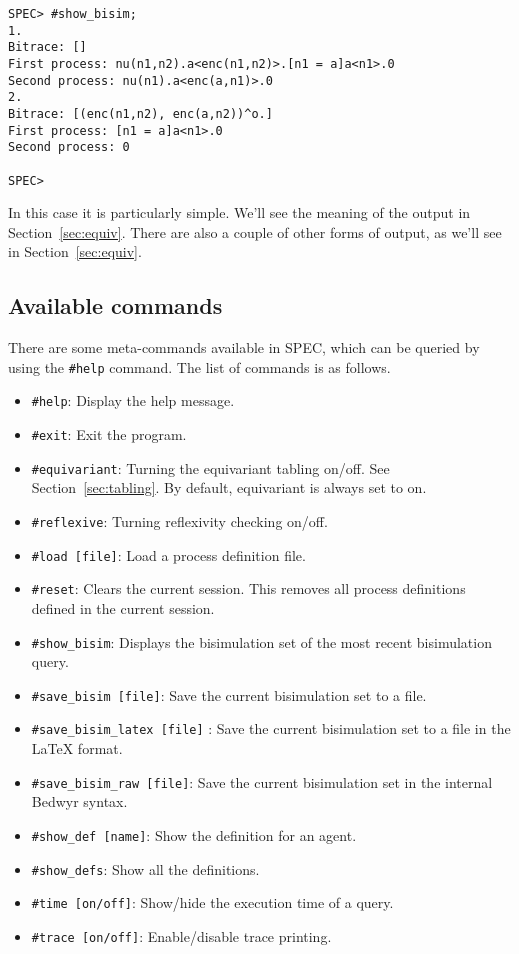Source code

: \documentclass{article}
\newcommand\obj[1]{\texttt{#1}}
\begin{document}
\begin{verbatim}
SPEC> #show_bisim;
1. 
Bitrace: []
First process: nu(n1,n2).a<enc(n1,n2)>.[n1 = a]a<n1>.0
Second process: nu(n1).a<enc(a,n1)>.0
2. 
Bitrace: [(enc(n1,n2), enc(a,n2))^o.]
First process: [n1 = a]a<n1>.0
Second process: 0

SPEC> 
\end{verbatim}

In this case it is particularly simple. 
We'll see the meaning of the output in Section~\ref{sec:equiv}. 
There are also a couple of other forms of output, as we'll see in Section~\ref{sec:equiv}. 

\subsection{Available commands}

There are some meta-commands available in SPEC, which can be queried by 
using the \texttt{\#help} command. The list of commands is as follows. 
\begin{itemize}
\item \obj{\#help}: Display the help message.
\item \obj{\#exit}: Exit the program. 
\item \obj{\#equivariant}: Turning the equivariant tabling on/off. See Section~\ref{sec:tabling}.
By default, equivariant is always set to on.
\item \obj{\#reflexive}: Turning reflexivity checking on/off. 
\item \obj{\#load [file]}: Load a process definition file.
\item \obj{\#reset}: Clears the current session. This removes all process definitions defined
in the current session. 
\item \obj{\#show\_bisim}: Displays the bisimulation set of the most recent 
bisimulation query. 
\item \obj{\#save\_bisim [file]}: Save the current bisimulation set to a file. 
\item \obj{\#save\_bisim\_latex [file]} : Save the current bisimulation set to 
                          a file in the LaTeX format. 
\item \obj{\#save\_bisim\_raw [file]}:   Save the current bisimulation set in 
                          the internal Bedwyr syntax. 
\item \obj{\#show\_def [name]}:          Show the definition for an agent. 
\item \obj{\#show\_defs}:               Show all the definitions. 
\item \obj{\#time [on/off]}:            Show/hide the execution time of a query.
\item \obj{\#trace [on/off]}: Enable/disable trace printing.
\end{itemize}
\end{document}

━━━━━━━━━━

▶ _Exercise details_: Go through the material above and copy each line that holds the string "commands".

▶ _Output below_:
\subsection{Available commands}
There are some meta-commands available in SPEC, which can be queried by 
using the \texttt{\#help} command. The list of commands is as follows. 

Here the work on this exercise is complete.